Advanced Driver Assistance Systems Enable Autonomous Vehicles

ADAS is already one of the fastest-growing segments in automotive electronics as it can be considered to serve as the bridge from non-autonomous to fully autonomous vehicles. The closer we get to Level 5, fully autonomous driving, the more robust and comprehensive ADAS will become. 

Components Powering ADAS are Advancing

ADAS is commonly understood to include five key components:

  • Sensors: Commonly used in some of today's connected devices, some sensors have become significantly lower in cost thanks to innovative manufacturing techniques and the growing volume of usage. When connected to networks or the cloud, sensors yield real-time, actionable data that can power ADAS. However, most of these devices have limited range and bandwidth and must be improved and fused with other sensor data to power a Level 5 Autonomous Driving Experience.
  • Processors: With the increasing requirements for processing speed in ADAS applications, processors are used for everything from building a real-time 3D spatial model of a car's surroundings to calculating proximity and threat levels based on the environment. However, due to the length of qualification processes in the automotive industry, the adoption of advanced manufacturing technologies are approximately six years slower than the average smartphone processor.    
  • Software: Automotive companies increasingly rely on software. After all, the software makes the hardware work. The hardware can be significantly simplified with software, especially when machine learning and artificial intelligence can be implemented to manage different situations. The development effort behind software is huge in the industry.
  • Mapping: The ADAS mapping function stores and updates geographical and infrastructure information gathered via vehicle sensors to determine its exact location. This function maintains the information and communicates it to system control even if GPS coverage fails. Since automotive OEMs and other players search for lower-cost options, third-party applications generally meet this demand. 
  • Actuators: The electrification of the actuator system has been a major enabler of ADAS because it has facilitated interaction with other electrical components in the vehicle. With processors to analyze data from vehicle sensors, the ADAS system can make decisions executable by actuators. This system allows everything from electric power steering to autonomous acceleration and braking. 

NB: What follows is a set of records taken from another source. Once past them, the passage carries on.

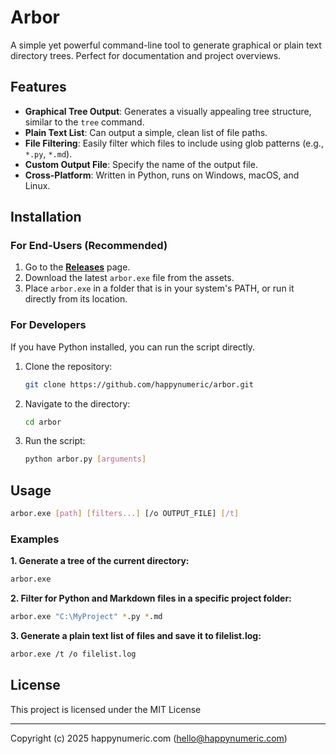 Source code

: 
# Arbor 

A simple yet powerful command-line tool to generate graphical or plain text directory trees. Perfect for documentation and project overviews.

## Features

- **Graphical Tree Output**: Generates a visually appealing tree structure, similar to the `tree` command.
- **Plain Text List**: Can output a simple, clean list of file paths.
- **File Filtering**: Easily filter which files to include using glob patterns (e.g., `*.py`, `*.md`).
- **Custom Output File**: Specify the name of the output file.
- **Cross-Platform**: Written in Python, runs on Windows, macOS, and Linux.

## Installation

### For End-Users (Recommended)

1.  Go to the [**Releases**](https://github.com/happynumeric/arbor/releases) page.
2.  Download the latest `arbor.exe` file from the assets.
3.  Place `arbor.exe` in a folder that is in your system's PATH, or run it directly from its location.

### For Developers

If you have Python installed, you can run the script directly.

1.  Clone the repository:
    ```bash
    git clone https://github.com/happynumeric/arbor.git
    ```
2.  Navigate to the directory:
    ```bash
    cd arbor
    ```
3.  Run the script:
    ```bash
    python arbor.py [arguments]
    ```

## Usage
```bash
arbor.exe [path] [filters...] [/o OUTPUT_FILE] [/t]
```

### Examples

**1. Generate a tree of the current directory:**
```bash
arbor.exe
```
**2. Filter for Python and Markdown files in a specific project folder:**
```bash
arbor.exe "C:\MyProject" *.py *.md
```
**3. Generate a plain text list of files and save it to filelist.log:**
```bash
arbor.exe /t /o filelist.log
```
## License

This project is licensed under the MIT License

----------

Copyright (c) 2025 happynumeric.com (hello@happynumeric.com) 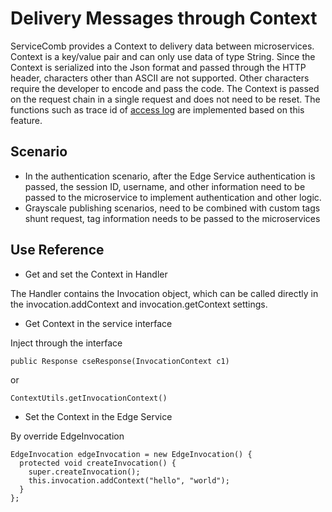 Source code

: # Delivery Messages through Context

ServiceComb provides a Context to delivery data between microservices. Context is a key/value pair and can only use data of type String. Since the Context is serialized into the Json format and passed through the HTTP header, characters other than ASCII are not supported. Other characters require the developer to encode and pass the code. The Context is passed on the request chain in a single request and does not need to be reset. The functions such as trace id of [access log](../build-provider/access-log-configuration.md) are implemented based on this feature.

## Scenario
* In the authentication scenario, after the Edge Service authentication is passed, the session ID, username, and other information need to be passed to the microservice to implement authentication and other logic.
* Grayscale publishing scenarios, need to be combined with custom tags shunt request, tag information needs to be passed to the microservices

## Use Reference

* Get and set the Context in Handler

The Handler contains the Invocation object, which can be called directly in the invocation.addContext and invocation.getContext settings.

* Get Context in the service interface

Inject through the interface
```
public Response cseResponse(InvocationContext c1)
```
or
```
ContextUtils.getInvocationContext()
```

* Set the Context in the Edge Service

By override EdgeInvocation
```
EdgeInvocation edgeInvocation = new EdgeInvocation() {
  protected void createInvocation() {
    super.createInvocation();
    this.invocation.addContext("hello", "world");
  }
};
```
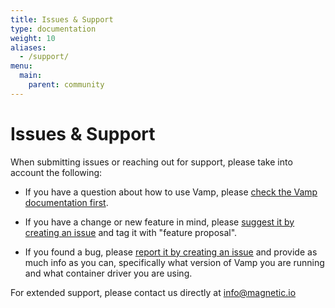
 ```yaml
---
title: Issues & Support
type: documentation
weight: 10
aliases:
  - /support/
menu:
  main:
    parent: community
---
```


# Issues & Support

When submitting issues or reaching out for support, please take into account the following:

* If you have a question about how to use Vamp, please [check the Vamp documentation first](http://vamp.io/documentation/).

* If you have a change or new feature in mind, please [suggest it by creating an issue](https://github.com/magneticio/vamp/issues) and tag it with "feature proposal".

* If you found a bug, please [report it by creating an issue](https://github.com/magneticio/vamp/issues) and provide as much info as you can, specifically what version of Vamp you are running and what container driver you are using.

For extended support, please contact us directly at [info@magnetic.io](mailto:info@magnetic.io)
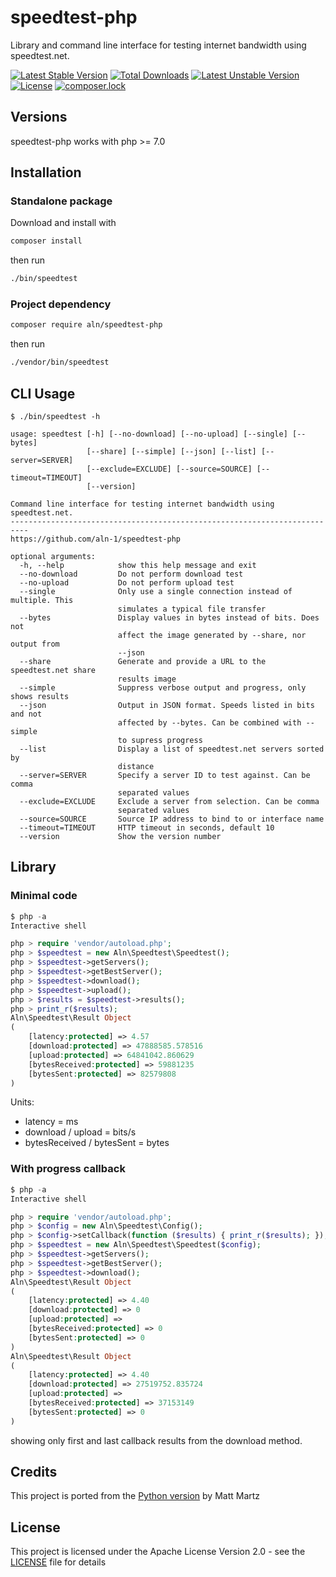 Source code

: # speedtest-php

Library and command line interface for testing internet bandwidth using speedtest.net.

[![Latest Stable Version](https://poser.pugx.org/aln/speedtest-php/v)](//packagist.org/packages/aln/speedtest-php)
[![Total Downloads](https://poser.pugx.org/aln/speedtest-php/downloads)](//packagist.org/packages/aln/speedtest-php)
[![Latest Unstable Version](https://poser.pugx.org/aln/speedtest-php/v/unstable)](//packagist.org/packages/aln/speedtest-php)
[![License](https://poser.pugx.org/aln/speedtest-php/license)](//packagist.org/packages/aln/speedtest-php)
[![composer.lock](https://poser.pugx.org/aln/speedtest-php/composerlock)](//packagist.org/packages/aln/speedtest-php)

## Versions

speedtest-php works with php >= 7.0 

## Installation

### Standalone package

Download and install with

```bash
composer install
```

then run

```bash
./bin/speedtest
```

### Project dependency

```bash
composer require aln/speedtest-php
```

then run

```bash
./vendor/bin/speedtest
```

## CLI Usage

```
$ ./bin/speedtest -h

usage: speedtest [-h] [--no-download] [--no-upload] [--single] [--bytes]
                 [--share] [--simple] [--json] [--list] [--server=SERVER]
                 [--exclude=EXCLUDE] [--source=SOURCE] [--timeout=TIMEOUT]
                 [--version]

Command line interface for testing internet bandwidth using speedtest.net.
--------------------------------------------------------------------------
https://github.com/aln-1/speedtest-php

optional arguments:
  -h, --help            show this help message and exit
  --no-download         Do not perform download test
  --no-upload           Do not perform upload test
  --single              Only use a single connection instead of multiple. This
                        simulates a typical file transfer
  --bytes               Display values in bytes instead of bits. Does not
                        affect the image generated by --share, nor output from
                        --json
  --share               Generate and provide a URL to the speedtest.net share
                        results image
  --simple              Suppress verbose output and progress, only shows results
  --json                Output in JSON format. Speeds listed in bits and not
                        affected by --bytes. Can be combined with --simple
                        to supress progress
  --list                Display a list of speedtest.net servers sorted by
                        distance
  --server=SERVER       Specify a server ID to test against. Can be comma
                        separated values
  --exclude=EXCLUDE     Exclude a server from selection. Can be comma
                        separated values
  --source=SOURCE       Source IP address to bind to or interface name
  --timeout=TIMEOUT     HTTP timeout in seconds, default 10
  --version             Show the version number
```

## Library

### Minimal code

```php
$ php -a
Interactive shell

php > require 'vendor/autoload.php';
php > $speedtest = new Aln\Speedtest\Speedtest();
php > $speedtest->getServers();
php > $speedtest->getBestServer();
php > $speedtest->download();
php > $speedtest->upload();
php > $results = $speedtest->results();
php > print_r($results);
Aln\Speedtest\Result Object
(
    [latency:protected] => 4.57
    [download:protected] => 47888585.578516
    [upload:protected] => 64841042.860629
    [bytesReceived:protected] => 59881235
    [bytesSent:protected] => 82579808
)
```

Units:
* latency = ms
* download / upload = bits/s
* bytesReceived / bytesSent = bytes

### With progress callback

```php
$ php -a
Interactive shell

php > require 'vendor/autoload.php';
php > $config = new Aln\Speedtest\Config();
php > $config->setCallback(function ($results) { print_r($results); });
php > $speedtest = new Aln\Speedtest\Speedtest($config);
php > $speedtest->getServers();
php > $speedtest->getBestServer();
php > $speedtest->download();
Aln\Speedtest\Result Object
(
    [latency:protected] => 4.40
    [download:protected] => 0
    [upload:protected] =>
    [bytesReceived:protected] => 0
    [bytesSent:protected] => 0
)
Aln\Speedtest\Result Object
(
    [latency:protected] => 4.40
    [download:protected] => 27519752.835724
    [upload:protected] =>
    [bytesReceived:protected] => 37153149
    [bytesSent:protected] => 0
)
```
showing only first and last callback results from the download method.

## Credits
This project is ported from the [Python version](https://github.com/sivel/speedtest-cli) by Matt Martz

## License
This project is licensed under the Apache License Version 2.0 - see the [LICENSE](LICENSE) file for details
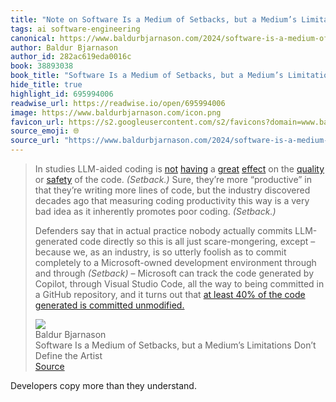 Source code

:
 ```yaml
---
title: "Note on Software Is a Medium of Setbacks, but a Medium’s Limitations Don’t Define the Artist via Baldur Bjarnason"
tags: ai software-engineering
canonical: https://www.baldurbjarnason.com/2024/software-is-a-medium-of-setbacks/
author: Baldur Bjarnason
author_id: 282ac619eda0016c
book: 38893038
book_title: "Software Is a Medium of Setbacks, but a Medium’s Limitations Don’t Define the Artist"
hide_title: true
highlight_id: 695994006
readwise_url: https://readwise.io/open/695994006
image: https://www.baldurbjarnason.com/icon.png
favicon_url: https://s2.googleusercontent.com/s2/favicons?domain=www.baldurbjarnason.com
source_emoji: 🌐
source_url: "https://www.baldurbjarnason.com/2024/software-is-a-medium-of-setbacks/#:~:text=In%20studies%20LLM-aided,%28https%3A%2F%2Fwww.microsoft.com%2Fen-us%2FInvestor%2Fevents%2FFY-2023%2FMorgan-Stanley-TMT-Conference%23%3A%7E%3Atext%3DScott%2520Guthrie%253A%2520I%2520think%2520you%2527re%2Cis%2520now%2520AI%252Dgenerated%2520and%2520unmodified%29"
---
```


> In studies LLM-aided coding is [not](https://visualstudiomagazine.com/Articles/2024/01/25/copilot-research.aspx) [having](https://arxiv.org/abs/2211.03622) a [great](https://arxiv.org/abs/2108.09293) [effect](https://arxiv.org/abs/2208.09727) on the [quality](https://softwarecrisis.dev/letters/ai-and-software-quality/) or [safety](https://arstechnica.com/information-technology/2024/01/ai-poisoning-could-turn-open-models-into-destructive-sleeper-agents-says-anthropic/) of the code. *(Setback.)* Sure, they’re more “productive” in that they’re writing more lines of code, but the industry discovered decades ago that measuring coding productivity this way is a very bad idea as it inherently promotes poor coding. *(Setback.)*
> 
> Defenders say that in actual practice nobody actually commits LLM-generated code directly so this is all just scare-mongering, except – because we, as an industry, is so utterly foolish as to commit completely to a Microsoft-owned development environment through and through *(Setback)* – Microsoft can track the code generated by Copilot, through Visual Studio Code, all the way to being committed in a GitHub repository, and it turns out that [at least 40% of the code generated is committed unmodified.](https://www.microsoft.com/en-us/Investor/events/FY-2023/Morgan-Stanley-TMT-Conference#:~:text=Scott%20Guthrie%3A%20I%20think%20you%27re,is%20now%20AI%2Dgenerated%20and%20unmodified)
> <div class="quoteback-footer"><div class="quoteback-avatar"><img class="mini-favicon" src="https://s2.googleusercontent.com/s2/favicons?domain=www.baldurbjarnason.com"></div><div class="quoteback-metadata"><div class="metadata-inner"><span style="display:none">FROM:</span><div aria-label="Baldur Bjarnason" class="quoteback-author"> Baldur Bjarnason</div><div aria-label="Software Is a Medium of Setbacks, but a Medium’s Limitations Don’t Define the Artist" class="quoteback-title"> Software Is a Medium of Setbacks, but a Medium’s Limitations Don’t Define the Artist</div></div></div><div class="quoteback-backlink"><a target="_blank" aria-label="go to the full text of this quotation" rel="noopener" href="https://www.baldurbjarnason.com/2024/software-is-a-medium-of-setbacks/#:~:text=In%20studies%20LLM-aided,%28https%3A%2F%2Fwww.microsoft.com%2Fen-us%2FInvestor%2Fevents%2FFY-2023%2FMorgan-Stanley-TMT-Conference%23%3A%7E%3Atext%3DScott%2520Guthrie%253A%2520I%2520think%2520you%2527re%2Cis%2520now%2520AI%252Dgenerated%2520and%2520unmodified%29" class="quoteback-arrow"> Source</a></div></div>

Developers copy more than they understand. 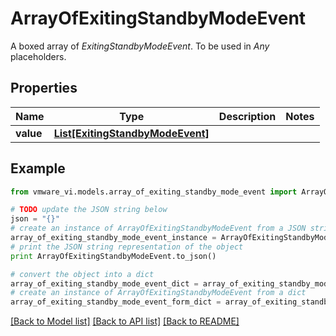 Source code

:# ArrayOfExitingStandbyModeEvent

A boxed array of *ExitingStandbyModeEvent*. To be used in *Any* placeholders. 

## Properties
Name | Type | Description | Notes
------------ | ------------- | ------------- | -------------
**value** | [**List[ExitingStandbyModeEvent]**](ExitingStandbyModeEvent.md) |  | 

## Example

```python
from vmware_vi.models.array_of_exiting_standby_mode_event import ArrayOfExitingStandbyModeEvent

# TODO update the JSON string below
json = "{}"
# create an instance of ArrayOfExitingStandbyModeEvent from a JSON string
array_of_exiting_standby_mode_event_instance = ArrayOfExitingStandbyModeEvent.from_json(json)
# print the JSON string representation of the object
print ArrayOfExitingStandbyModeEvent.to_json()

# convert the object into a dict
array_of_exiting_standby_mode_event_dict = array_of_exiting_standby_mode_event_instance.to_dict()
# create an instance of ArrayOfExitingStandbyModeEvent from a dict
array_of_exiting_standby_mode_event_form_dict = array_of_exiting_standby_mode_event.from_dict(array_of_exiting_standby_mode_event_dict)
```
[[Back to Model list]](../README.md#documentation-for-models) [[Back to API list]](../README.md#documentation-for-api-endpoints) [[Back to README]](../README.md)



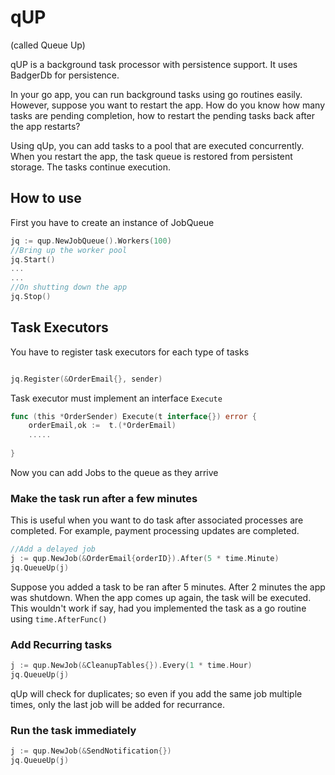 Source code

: # qUP 
(called Queue Up)  

qUP is a background task processor with persistence support. It uses BadgerDb for persistence.  

In your go app, you can run background tasks using go routines easily. 
However, suppose you want to restart the app. How do you know how many tasks are pending completion, how to restart the pending tasks back after the app restarts?  

Using qUp, you can add tasks to a pool that are executed concurrently. When you restart the app, the task queue is restored from persistent storage. The 
tasks continue execution.  

## How to use

First you have to create an instance of JobQueue 
```go
jq := qup.NewJobQueue().Workers(100)
//Bring up the worker pool
jq.Start()
...
...
//On shutting down the app
jq.Stop()
```

## Task Executors 

You have to register task executors for each type of tasks
```go

jq.Register(&OrderEmail{}, sender)

```
Task executor must implement an interface `Execute`
```go
func (this *OrderSender) Execute(t interface{}) error {
    orderEmail,ok :=  t.(*OrderEmail)
    .....
    
}
```

Now you can add Jobs to the queue as they arrive

### Make the task run after a few minutes
This is useful when you want to do  task after associated processes are completed. For example, payment processing updates are completed.
```go
//Add a delayed job
j := qup.NewJob(&OrderEmail{orderID}).After(5 * time.Minute)
jq.QueueUp(j)
```
Suppose you added a task to be ran after 5 minutes. After 2 minutes the app was shutdown. When the app comes up again, the task will be executed.
This wouldn't work if say, had you implemented the task as a go routine using `time.AfterFunc()`

### Add Recurring tasks
```go
j := qup.NewJob(&CleanupTables{}).Every(1 * time.Hour)
jq.QueueUp(j)

```
qUp will check for duplicates; so even if you add the same job multiple times, only the last job will be added for recurrance.

### Run the task immediately
```go
j := qup.NewJob(&SendNotification{})
jq.QueueUp(j)
```

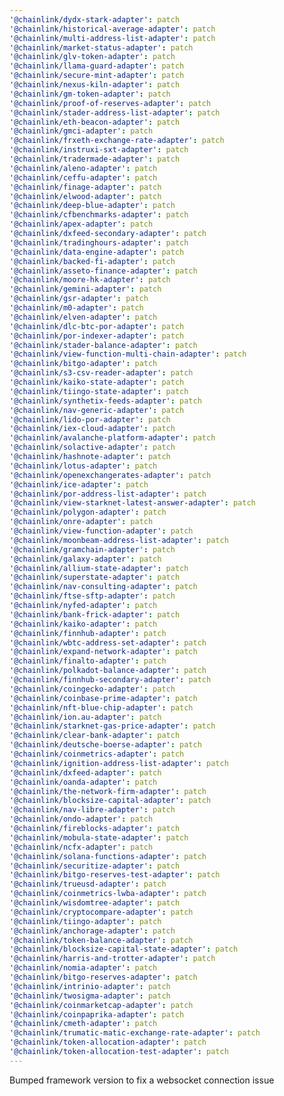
 ```yaml
---
'@chainlink/dydx-stark-adapter': patch
'@chainlink/historical-average-adapter': patch
'@chainlink/multi-address-list-adapter': patch
'@chainlink/market-status-adapter': patch
'@chainlink/glv-token-adapter': patch
'@chainlink/llama-guard-adapter': patch
'@chainlink/secure-mint-adapter': patch
'@chainlink/nexus-kiln-adapter': patch
'@chainlink/gm-token-adapter': patch
'@chainlink/proof-of-reserves-adapter': patch
'@chainlink/stader-address-list-adapter': patch
'@chainlink/eth-beacon-adapter': patch
'@chainlink/gmci-adapter': patch
'@chainlink/frxeth-exchange-rate-adapter': patch
'@chainlink/instruxi-sxt-adapter': patch
'@chainlink/tradermade-adapter': patch
'@chainlink/aleno-adapter': patch
'@chainlink/ceffu-adapter': patch
'@chainlink/finage-adapter': patch
'@chainlink/elwood-adapter': patch
'@chainlink/deep-blue-adapter': patch
'@chainlink/cfbenchmarks-adapter': patch
'@chainlink/apex-adapter': patch
'@chainlink/dxfeed-secondary-adapter': patch
'@chainlink/tradinghours-adapter': patch
'@chainlink/data-engine-adapter': patch
'@chainlink/backed-fi-adapter': patch
'@chainlink/asseto-finance-adapter': patch
'@chainlink/moore-hk-adapter': patch
'@chainlink/gemini-adapter': patch
'@chainlink/gsr-adapter': patch
'@chainlink/m0-adapter': patch
'@chainlink/elven-adapter': patch
'@chainlink/dlc-btc-por-adapter': patch
'@chainlink/por-indexer-adapter': patch
'@chainlink/stader-balance-adapter': patch
'@chainlink/view-function-multi-chain-adapter': patch
'@chainlink/bitgo-adapter': patch
'@chainlink/s3-csv-reader-adapter': patch
'@chainlink/kaiko-state-adapter': patch
'@chainlink/tiingo-state-adapter': patch
'@chainlink/synthetix-feeds-adapter': patch
'@chainlink/nav-generic-adapter': patch
'@chainlink/lido-por-adapter': patch
'@chainlink/iex-cloud-adapter': patch
'@chainlink/avalanche-platform-adapter': patch
'@chainlink/solactive-adapter': patch
'@chainlink/hashnote-adapter': patch
'@chainlink/lotus-adapter': patch
'@chainlink/openexchangerates-adapter': patch
'@chainlink/ice-adapter': patch
'@chainlink/por-address-list-adapter': patch
'@chainlink/view-starknet-latest-answer-adapter': patch
'@chainlink/polygon-adapter': patch
'@chainlink/onre-adapter': patch
'@chainlink/view-function-adapter': patch
'@chainlink/moonbeam-address-list-adapter': patch
'@chainlink/gramchain-adapter': patch
'@chainlink/galaxy-adapter': patch
'@chainlink/allium-state-adapter': patch
'@chainlink/superstate-adapter': patch
'@chainlink/nav-consulting-adapter': patch
'@chainlink/ftse-sftp-adapter': patch
'@chainlink/nyfed-adapter': patch
'@chainlink/bank-frick-adapter': patch
'@chainlink/kaiko-adapter': patch
'@chainlink/finnhub-adapter': patch
'@chainlink/wbtc-address-set-adapter': patch
'@chainlink/expand-network-adapter': patch
'@chainlink/finalto-adapter': patch
'@chainlink/polkadot-balance-adapter': patch
'@chainlink/finnhub-secondary-adapter': patch
'@chainlink/coingecko-adapter': patch
'@chainlink/coinbase-prime-adapter': patch
'@chainlink/nft-blue-chip-adapter': patch
'@chainlink/ion.au-adapter': patch
'@chainlink/starknet-gas-price-adapter': patch
'@chainlink/clear-bank-adapter': patch
'@chainlink/deutsche-boerse-adapter': patch
'@chainlink/coinmetrics-adapter': patch
'@chainlink/ignition-address-list-adapter': patch
'@chainlink/dxfeed-adapter': patch
'@chainlink/oanda-adapter': patch
'@chainlink/the-network-firm-adapter': patch
'@chainlink/blocksize-capital-adapter': patch
'@chainlink/nav-libre-adapter': patch
'@chainlink/ondo-adapter': patch
'@chainlink/fireblocks-adapter': patch
'@chainlink/mobula-state-adapter': patch
'@chainlink/ncfx-adapter': patch
'@chainlink/solana-functions-adapter': patch
'@chainlink/securitize-adapter': patch
'@chainlink/bitgo-reserves-test-adapter': patch
'@chainlink/trueusd-adapter': patch
'@chainlink/coinmetrics-lwba-adapter': patch
'@chainlink/wisdomtree-adapter': patch
'@chainlink/cryptocompare-adapter': patch
'@chainlink/tiingo-adapter': patch
'@chainlink/anchorage-adapter': patch
'@chainlink/token-balance-adapter': patch
'@chainlink/blocksize-capital-state-adapter': patch
'@chainlink/harris-and-trotter-adapter': patch
'@chainlink/nomia-adapter': patch
'@chainlink/bitgo-reserves-adapter': patch
'@chainlink/intrinio-adapter': patch
'@chainlink/twosigma-adapter': patch
'@chainlink/coinmarketcap-adapter': patch
'@chainlink/coinpaprika-adapter': patch
'@chainlink/cmeth-adapter': patch
'@chainlink/trumatic-matic-exchange-rate-adapter': patch
'@chainlink/token-allocation-adapter': patch
'@chainlink/token-allocation-test-adapter': patch
---
```


Bumped framework version to fix a websocket connection issue
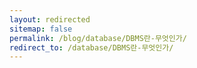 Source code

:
 ```yaml
---
layout: redirected
sitemap: false
permalink: /blog/database/DBMS란-무엇인가/
redirect_to: /database/DBMS란-무엇인가/
---
```

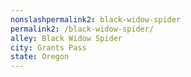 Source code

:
 ```yaml
---
﻿nonslashpermalink2: black-widow-spider
permalink2: /black-widow-spider/
alley: Black Widow Spider
city: Grants Pass
state: Oregon
---
```

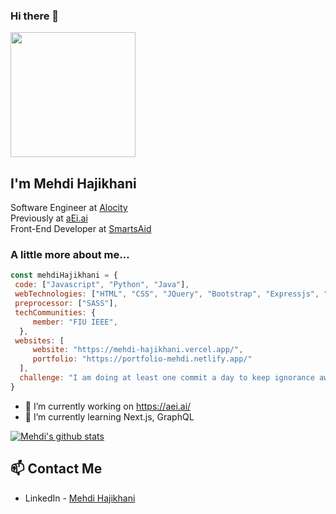 ### Hi there 👋
<img width="200" height="200" src="https://user-images.githubusercontent.com/22078200/95161394-01ede980-0771-11eb-859f-9f41547ca4fc.gif">


<h2>I'm Mehdi Hajikhani</h2>
Software Engineer at <a href="https://www.alocity.com/">Alocity</a></br>
Previously at <a href="https://aei.ai/">aEi.ai</a></br>
Front-End Developer at <a href="https://play.google.com/store/apps/details?id=com.mehdi.smartsaid&hl=en_US">SmartsAid</a>

### A little more about me...  

```javascript
const mehdiHajikhani = {
 code: ["Javascript", "Python", "Java"],
 webTechnologies: ["HTML", "CSS", "JQuery", "Bootstrap", "Expressjs", "Nodejs", "Reactjs", "Nextjs", "Redux", "MySQL", "MongoDB"],
 preprocessor: ["SASS"],
 techCommunities: {
     member: "FIU IEEE",
  },
 websites: [ 
     website: "https://mehdi-hajikhani.vercel.app/", 
     portfolio: "https://portfolio-mehdi.netlify.app/"
  ],
  challenge: "I am doing at least one commit a day to keep ignorance away"
}
```

- 🔭 I’m currently working on https://aei.ai/
- 🌱 I’m currently learning Next.js, GraphQL


[![Mehdi's github stats](https://github-readme-stats.vercel.app/api?username=mhaji007&hide=contribs,prs,issues&count_private=true)](https://github.com/anuraghazra/github-readme-stats&show_icons=true)

## 📫 Contact Me
- LinkedIn - [Mehdi Hajikhani](https://www.linkedin.com/in/mehdi-hajikhani/)

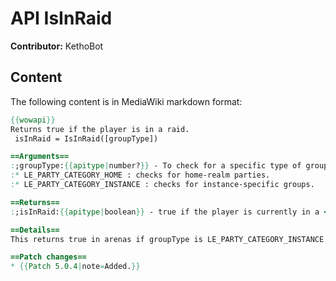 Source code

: # API IsInRaid

**Contributor:** KethoBot

## Content

The following content is in MediaWiki markdown format:

```mediawiki
{{wowapi}}
Returns true if the player is in a raid.
 isInRaid = IsInRaid([groupType])

==Arguments==
:;groupType:{{apitype|number?}} - To check for a specific type of group, provide one of:
:* LE_PARTY_CATEGORY_HOME : checks for home-realm parties.
:* LE_PARTY_CATEGORY_INSTANCE : checks for instance-specific groups.

==Returns==
:;isInRaid:{{apitype|boolean}} - true if the player is currently in a <code>groupType</code> raid group (if <code>groupType</code> was not specified, true if in any type of raid), false otherwise

==Details==
This returns true in arenas if groupType is LE_PARTY_CATEGORY_INSTANCE or is unspecified.

==Patch changes==
* {{Patch 5.0.4|note=Added.}}
```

A Compelling Use Case: Driver Monitoring

Driver and passenger safety is always first in the automotive sectors. With all the major components we discussed earlier, new vehicle interface features have been enabled for ADAS. One example of this is around the next generation in-car sensing technology work eyeSight Technologies is doing regarding driver monitoring, in partnership with Jabil.

Driver distraction and drowsiness are two of the major contributors to accidents and fatalities. With all the enhanced features and entertainment content entering the vehicle, the driver must still focus on driving. These in-car sensing technologies help do that by monitoring whether the driver is distracted or sleepy. 

The technology uses machine learning computer vision software to monitor several parameters around the driver’s head and face such as: 

  • Head pose
  • Posture
  • Eyelid position and movements
  • Iris and gaze direction

The system can also recognize driver’s faces and estimate their gender and age.  

In one use case, if the driver is experiencing a high PERCLOS (the percentage of time the eyelids are closed), the system can take other parameters into account to determine the driver's state of drowsiness. Then, car manufacturers have an opportunity to further personalize a response system that may include rattling the seat or sounding an audible alarm to keep the driver alert and reduce the risk of an accident.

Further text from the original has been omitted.